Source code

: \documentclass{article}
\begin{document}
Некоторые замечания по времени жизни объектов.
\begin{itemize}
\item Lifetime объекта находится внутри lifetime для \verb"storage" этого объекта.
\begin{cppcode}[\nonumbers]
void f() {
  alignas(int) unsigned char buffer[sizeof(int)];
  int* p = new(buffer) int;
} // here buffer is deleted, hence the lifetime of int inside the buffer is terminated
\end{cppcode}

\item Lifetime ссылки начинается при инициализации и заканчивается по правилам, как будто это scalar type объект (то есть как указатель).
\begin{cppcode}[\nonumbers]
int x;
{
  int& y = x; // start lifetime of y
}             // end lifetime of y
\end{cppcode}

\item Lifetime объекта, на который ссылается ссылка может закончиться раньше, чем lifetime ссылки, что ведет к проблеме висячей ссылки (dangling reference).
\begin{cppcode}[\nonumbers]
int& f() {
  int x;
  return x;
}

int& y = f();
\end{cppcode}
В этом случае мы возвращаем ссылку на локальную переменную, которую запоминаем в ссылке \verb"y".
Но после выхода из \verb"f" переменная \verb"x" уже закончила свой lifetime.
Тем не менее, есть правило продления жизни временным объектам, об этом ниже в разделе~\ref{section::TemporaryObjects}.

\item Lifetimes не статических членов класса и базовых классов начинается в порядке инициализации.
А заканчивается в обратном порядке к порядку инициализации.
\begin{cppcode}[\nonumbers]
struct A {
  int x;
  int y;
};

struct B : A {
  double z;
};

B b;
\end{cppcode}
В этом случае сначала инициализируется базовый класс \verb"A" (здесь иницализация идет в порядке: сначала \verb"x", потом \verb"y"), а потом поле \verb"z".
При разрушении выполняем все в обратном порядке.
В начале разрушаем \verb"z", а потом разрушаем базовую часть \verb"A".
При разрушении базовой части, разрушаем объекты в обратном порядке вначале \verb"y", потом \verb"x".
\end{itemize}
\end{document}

───

#### EXERCISE DETAILS:
Each line of the entries that contains the word "ссылки" should be listed.

#### RESULT OF THE EXERCISE:
\item Lifetime ссылки начинается при инициализации и заканчивается по правилам, как будто это scalar type объект (то есть как указатель).
\item Lifetime объекта, на который ссылается ссылка может закончиться раньше, чем lifetime ссылки, что ведет к проблеме висячей ссылки (dangling reference).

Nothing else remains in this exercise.